=== Required action ===
Find the lines below holding the word "bellaiza" and copy each of them.

[Dataset items]

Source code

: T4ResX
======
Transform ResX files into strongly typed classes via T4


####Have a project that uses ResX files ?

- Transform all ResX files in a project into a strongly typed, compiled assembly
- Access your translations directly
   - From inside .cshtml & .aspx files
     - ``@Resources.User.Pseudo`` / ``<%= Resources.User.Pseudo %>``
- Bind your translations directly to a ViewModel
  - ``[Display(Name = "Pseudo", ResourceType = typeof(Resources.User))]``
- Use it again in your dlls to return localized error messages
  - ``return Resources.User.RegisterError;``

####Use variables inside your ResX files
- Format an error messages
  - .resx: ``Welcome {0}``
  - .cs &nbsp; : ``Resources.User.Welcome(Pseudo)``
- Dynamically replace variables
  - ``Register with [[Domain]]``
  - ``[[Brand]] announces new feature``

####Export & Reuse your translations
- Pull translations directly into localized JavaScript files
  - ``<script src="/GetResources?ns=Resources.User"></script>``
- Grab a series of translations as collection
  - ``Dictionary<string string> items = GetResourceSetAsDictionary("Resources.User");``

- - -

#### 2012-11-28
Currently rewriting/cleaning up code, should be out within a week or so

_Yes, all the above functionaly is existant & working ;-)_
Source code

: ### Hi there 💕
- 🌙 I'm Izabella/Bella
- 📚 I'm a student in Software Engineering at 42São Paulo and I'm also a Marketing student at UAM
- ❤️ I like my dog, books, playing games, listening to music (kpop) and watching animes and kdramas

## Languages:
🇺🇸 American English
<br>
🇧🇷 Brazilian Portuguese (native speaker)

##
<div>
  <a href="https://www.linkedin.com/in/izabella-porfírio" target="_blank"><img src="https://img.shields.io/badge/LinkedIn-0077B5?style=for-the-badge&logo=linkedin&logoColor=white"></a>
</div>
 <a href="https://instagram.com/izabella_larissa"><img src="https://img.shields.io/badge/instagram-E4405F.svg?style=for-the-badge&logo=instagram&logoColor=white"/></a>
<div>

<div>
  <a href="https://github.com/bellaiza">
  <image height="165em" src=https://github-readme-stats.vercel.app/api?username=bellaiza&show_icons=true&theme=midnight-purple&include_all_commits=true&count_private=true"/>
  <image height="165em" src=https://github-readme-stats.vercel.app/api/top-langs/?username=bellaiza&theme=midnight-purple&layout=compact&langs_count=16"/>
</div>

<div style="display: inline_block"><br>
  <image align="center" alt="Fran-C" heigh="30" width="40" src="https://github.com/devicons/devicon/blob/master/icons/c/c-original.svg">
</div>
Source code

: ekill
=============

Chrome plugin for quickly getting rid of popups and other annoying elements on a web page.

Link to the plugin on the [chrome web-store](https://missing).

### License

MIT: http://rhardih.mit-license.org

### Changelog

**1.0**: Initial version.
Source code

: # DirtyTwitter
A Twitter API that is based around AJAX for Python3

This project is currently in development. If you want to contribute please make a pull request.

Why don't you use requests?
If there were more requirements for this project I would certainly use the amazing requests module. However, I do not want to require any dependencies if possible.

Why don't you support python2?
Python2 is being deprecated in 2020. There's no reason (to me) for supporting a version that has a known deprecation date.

=== Result of the task ===
  <a href="https://github.com/bellaiza">
  <image height="165em" src=https://github-readme-stats.vercel.app/api?username=bellaiza&show_icons=true&theme=midnight-purple&include_all_commits=true&count_private=true"/>
  <image height="165em" src=https://github-readme-stats.vercel.app/api/top-langs/?username=bellaiza&theme=midnight-purple&layout=compact&langs_count=16"/>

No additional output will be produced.